A política fiscal conservadora requer o exercício da política. O motivo é simples. O Orçamento público é a grande arena do conflito distributivo nas sociedades modernas. Este saiu do chão de fábrica e encontra-se hoje no Parlamento, seja no Congresso, quando o tema for o Orçamento federal, ou nas Assembleias Legislativas e Câmaras de Vereadores, se for o Orçamento estadual ou municipal.
O espaço da técnica na política fiscal é menor do que se imagina. A política fiscal e tributária constitui a parcela mais nobre da política.
O exercício da política requer gosto pela política. Parece óbvio, mas não tem sido a regra. Dois presidentes pouco afeitos ao ofício, Dilma Rousseff e Jair Bolsonaro, geraram reações do Congresso que enfraqueceram as prerrogativas da Presidência da República.
Transformar a execução das emendas dos deputados ao Orçamento em impositivas, em vez de autorizativas, é contrário ao nosso desenho institucional, como tratei aqui em 10 de novembro de 2013.

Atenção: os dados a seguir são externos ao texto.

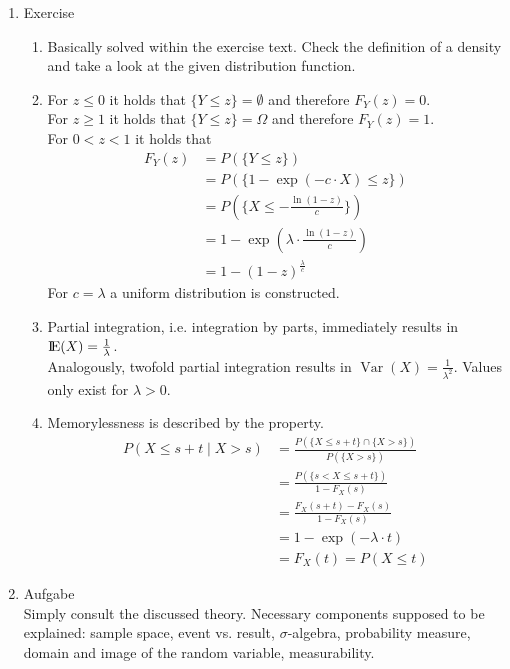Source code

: \documentclass[12pt,a4paper]{article}
\newcommand{\E}{\mbox{I\negthinspace E}}
\DeclareMathOperator{\Var}{Var}
\begin{document}
\begin{enumerate}
\item Exercise 

\begin{enumerate}[label=(\roman*)]

\item Basically solved within the exercise text. Check the definition of a density and take a look at the given distribution function.

\item For $z \leq 0$ it holds that $\{ Y \leq z\} = \emptyset$ and therefore $F_Y (z) = 0$. \\ For $z \geq 1$ it holds that $\{ Y \leq z\} = \Omega$ and therefore $F_Y (z) = 1$. \\ For $0 < z <1$ it holds that 
\begin{align*} 
F_Y (z) &= P(\{ Y \leq z\})  \\ 
&=  P(\{ 1 - \exp (-c \cdot X) \leq z\}) \\
&= P(\{ X \leq -\frac{\ln (1 - z)}{c}\}) \\
&= 1- \exp (\lambda \cdot \frac{\ln (1 - z)}{c}) \\
&= 1 - (1 - z)^{\frac{\lambda}{c}}
\end{align*}
For $c = \lambda$ a uniform distribution is constructed.

\item Partial integration, i.e. integration by parts, immediately results in $\E (X) =  \frac{1}{\lambda}$. \\ Analogously, twofold partial integration results in $\Var (X) = \frac{1}{\lambda^2}$. Values only exist for $\lambda > 0$.

\item Memorylessness is described by the property.
\begin{align*} 
P(X \leq s+ t \mid X > s) &= \frac{P(\{ X \leq s + t\} \cap \{ X > s\} )}{P(\{ X >s\})}  \\ 
&=  \frac{P(\{s < X \leq s + t\})}{1 - F_X (s)} \\
&= \frac{F_X (s + t) - F_X (s)}{1 - F_X (s)} \\
&= 1 - \exp (- \lambda \cdot t) \\
&= F_X (t) = P(X \leq t)
\end{align*}

\end{enumerate}


\item Aufgabe  \\
Simply consult the discussed theory. Necessary components supposed to be explained: sample space, event vs. result, $\sigma$-algebra, probability measure, domain and image of the random variable, measurability.


\end{enumerate}
\end{document}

O movimento recente do Congresso de cortar diversas linhas do projeto de lei orçamentária (Ploa) para 2020 e recompô-las, muitas vezes para os mesmos programas e com os mesmos valores, na forma de emendas de relator, esvaziando os ministérios, também não orna com nossas instituições. Novamente consequência da falta de apetite do presidente para o exercício da política.
Entre os governadores, o contraste é gritante. Em dezembro de 2014, recém-eleito e sem ter tomado posse, Paulo Hartung convenceu os outros Poderes da necessidade de reavaliar o Orçamento. A receita iria cair em razão da recessão que se agravava. Manteve o estado em ordem, em claro contraste com os desequilíbrios do vizinho Rio.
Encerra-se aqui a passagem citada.